I know you are very busy with videos but when you get a momement maybe you can do a recipe for chanterelle zharkoye (stew) or send me a link to one. My grandmother used to make it but she's long gone and I cannot seem to find anything decent on the web. Or more like I do find stuff, but then I am not 100% if it works and I do not want to chance it with $20 per lb mushrooms.This comment brought back many delicious memories because my Grandmother made a Beef and Chanterelle stew that was divine, and that I've never attempted. Here are some problems with chanterelles. They are at least $20/Lb. Most of the ones I see in stores are somewhat rotten (I guess not many people buy they and they sit around in the store too long). Even when I do buy them, they don't taste quite like the chanterelles do in Europe. Here they are more meaty, not as delicate as the ones I remember from my childhood. But in spite of all these drawbacks, when you can find them in good condition, their sweetness and apricot perfume are hard to resist.
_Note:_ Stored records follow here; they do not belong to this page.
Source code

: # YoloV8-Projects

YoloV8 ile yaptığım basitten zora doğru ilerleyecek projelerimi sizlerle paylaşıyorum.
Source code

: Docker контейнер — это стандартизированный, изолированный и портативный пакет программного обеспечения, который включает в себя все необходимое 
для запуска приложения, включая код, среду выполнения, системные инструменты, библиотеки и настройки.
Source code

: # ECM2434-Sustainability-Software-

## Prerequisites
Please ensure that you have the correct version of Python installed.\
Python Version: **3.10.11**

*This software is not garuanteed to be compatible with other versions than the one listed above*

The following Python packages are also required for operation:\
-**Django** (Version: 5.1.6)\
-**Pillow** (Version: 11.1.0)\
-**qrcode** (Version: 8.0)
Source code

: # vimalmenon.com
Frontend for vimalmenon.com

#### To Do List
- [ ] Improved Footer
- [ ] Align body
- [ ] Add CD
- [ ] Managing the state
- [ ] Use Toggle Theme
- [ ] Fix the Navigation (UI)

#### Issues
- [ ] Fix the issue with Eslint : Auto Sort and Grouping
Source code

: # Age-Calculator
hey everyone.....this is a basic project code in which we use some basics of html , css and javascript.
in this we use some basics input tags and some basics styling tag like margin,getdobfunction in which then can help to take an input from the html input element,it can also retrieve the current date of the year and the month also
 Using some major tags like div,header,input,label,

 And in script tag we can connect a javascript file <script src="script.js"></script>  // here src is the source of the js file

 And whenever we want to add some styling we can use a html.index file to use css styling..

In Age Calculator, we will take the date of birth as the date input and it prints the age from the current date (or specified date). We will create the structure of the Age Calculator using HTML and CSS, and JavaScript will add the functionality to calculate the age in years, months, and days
Yesterday's batch of chanterelles at Russo's looked particularly good and I got some to attempt to turn them into a stew.
Dear Anna, I know that this is not going to recreate your grandmother's dish, but at least I hope you won't feel that you wasted $20 for nothing.
How to clean chanterelles: Please ignore the "rule" about not washing the mushrooms. It's absolutely fine to wash them and dry on paper towels. You need to get all the grit out of them. Use a soft toothbrush to help you if necessary.
Note on stocks: I used a home-made brown chicken stock, but a beef stock or porcini liquid might be even better. To make porcini liquid, soak 1oz dry porcini in 3 cups boiling water for at least 30 minutes. Then drain through a fine mesh sieve lined with a damp paper towel.
Serves 4-6 as the first course or side dish
1 Lb chanterelles, cleaned
1 cup finely diced shallots (about 3 medium)
2 Tbsp butter
2 Tbsp olive oil (sunflower seed oil for a more authentic Russian taste)
2 Tbsp all-purpose flour
1/4 cup dry white wine
1 tsp tomato paste (optional)
3 cups home-made stock (see note above)
1/3 cup heavy cream (optional)
Salt and pepper to taste
- Cut medium chanterelles into halves, large ones into quarters, and leave really small ones whole.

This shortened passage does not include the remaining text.